Recent Records vs. the Atlantic

Year/Foe Record ShF ShA GF GA
11-12 Philadelphia 2-3-1 167 167 15 17
Pittsburgh 2-3-1 157 211 15 23
Rangers 2-3-1 167 189 15 20
New Jersey* 2-3-0* 128 128 6 10
2011-12 Tot.* 8-12-3* 619 695 51 70
10-11 Philadelphia 0-5-1 201 186 12 26
Pittsburgh 2-2-2 173 197 16 15
Rangers 2-4-0 162 206 22 27
New Jersey 2-2-2 129 175 15 15
2010-11 Tot. 6-13-5 665 764 65 83
09-10 Philadelphia 1-5-0 167 197 13 19
Pittsburgh 1-3-2 211 192 19 28
Rangers 3-3-0 174 192 13 18
New Jersey 2-4-0 163 198 13 21
2009-10 Tot. 7-15-2 715 779 58 86

The 2011-12 total does not include Tuesday night's final Atlantic game of the season vs. the Devils.

In 2008-09, the first year of the rebuild and the year they bottomed out at 30th overall, the Isles were 4-17-3 against the Atlantic. You get the idea.

Three-Minute Island: The 2-3-1


*Yes, this quickie was just an excuse to shoot a Three Minute Island clip for the nascent YouTube channel in front of a 60-year-old faux Old West town set. Apologies; it was a nice setting. The wood really tied the street together.

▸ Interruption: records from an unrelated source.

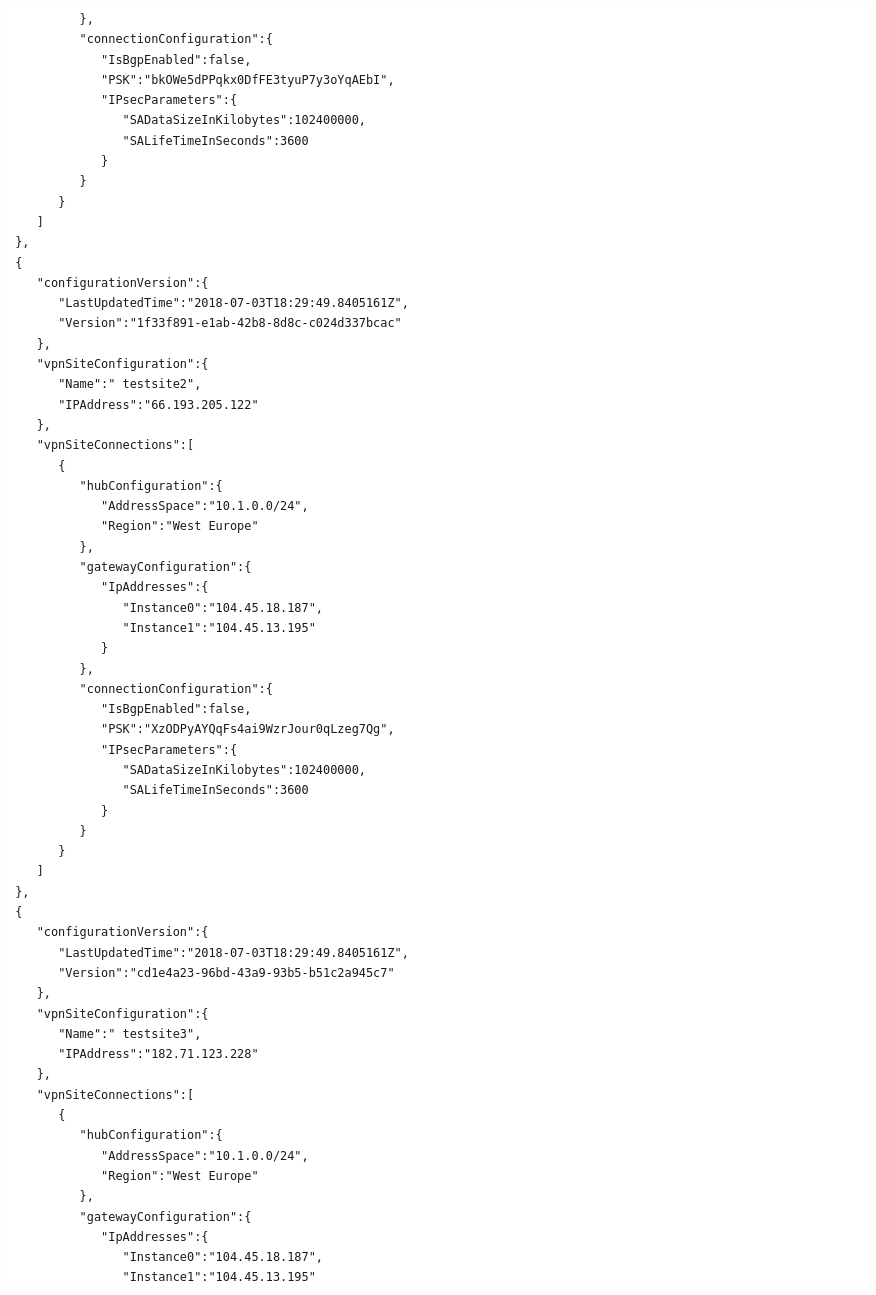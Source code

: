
   ```
            },
            "connectionConfiguration":{ 
               "IsBgpEnabled":false,
               "PSK":"bkOWe5dPPqkx0DfFE3tyuP7y3oYqAEbI",
               "IPsecParameters":{ 
                  "SADataSizeInKilobytes":102400000,
                  "SALifeTimeInSeconds":3600
               }
            }
         }
      ]
   },
   { 
      "configurationVersion":{ 
         "LastUpdatedTime":"2018-07-03T18:29:49.8405161Z",
         "Version":"1f33f891-e1ab-42b8-8d8c-c024d337bcac"
      },
      "vpnSiteConfiguration":{ 
         "Name":" testsite2",
         "IPAddress":"66.193.205.122"
      },
      "vpnSiteConnections":[ 
         { 
            "hubConfiguration":{ 
               "AddressSpace":"10.1.0.0/24",
               "Region":"West Europe"
            },
            "gatewayConfiguration":{ 
               "IpAddresses":{ 
                  "Instance0":"104.45.18.187",
                  "Instance1":"104.45.13.195"
               }
            },
            "connectionConfiguration":{ 
               "IsBgpEnabled":false,
               "PSK":"XzODPyAYQqFs4ai9WzrJour0qLzeg7Qg",
               "IPsecParameters":{ 
                  "SADataSizeInKilobytes":102400000,
                  "SALifeTimeInSeconds":3600
               }
            }
         }
      ]
   },
   { 
      "configurationVersion":{ 
         "LastUpdatedTime":"2018-07-03T18:29:49.8405161Z",
         "Version":"cd1e4a23-96bd-43a9-93b5-b51c2a945c7"
      },
      "vpnSiteConfiguration":{ 
         "Name":" testsite3",
         "IPAddress":"182.71.123.228"
      },
      "vpnSiteConnections":[ 
         { 
            "hubConfiguration":{ 
               "AddressSpace":"10.1.0.0/24",
               "Region":"West Europe"
            },
            "gatewayConfiguration":{ 
               "IpAddresses":{ 
                  "Instance0":"104.45.18.187",
                  "Instance1":"104.45.13.195"
  ```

Looking at recent history, you can argue there is modest progress there, with the Islanders cutting down on the margin of defeats and the shot differential.

Then again, that's true of the Islanders against the whole league this season: They have reduced their shots against -- against all teams, not just the Atlantic -- thought in ways real or imagined their offense has suffered: The Islanders' shots per game has stayed the same in 2011-12 as in 2010-11 (29.4 per game), but fewer are going in this year (2.37 GF/GP, vs. 2.74 in 2010-11).

Simplistically, the Isles have notched a few more wins against the Atlantic this year (and hey, they might even add another Tuesday). Psychologically, you can read another stride taken by finally winning again in Pennsylvania.

Is there more to it? If progress is taking place, it's baby steps. But you knew that already.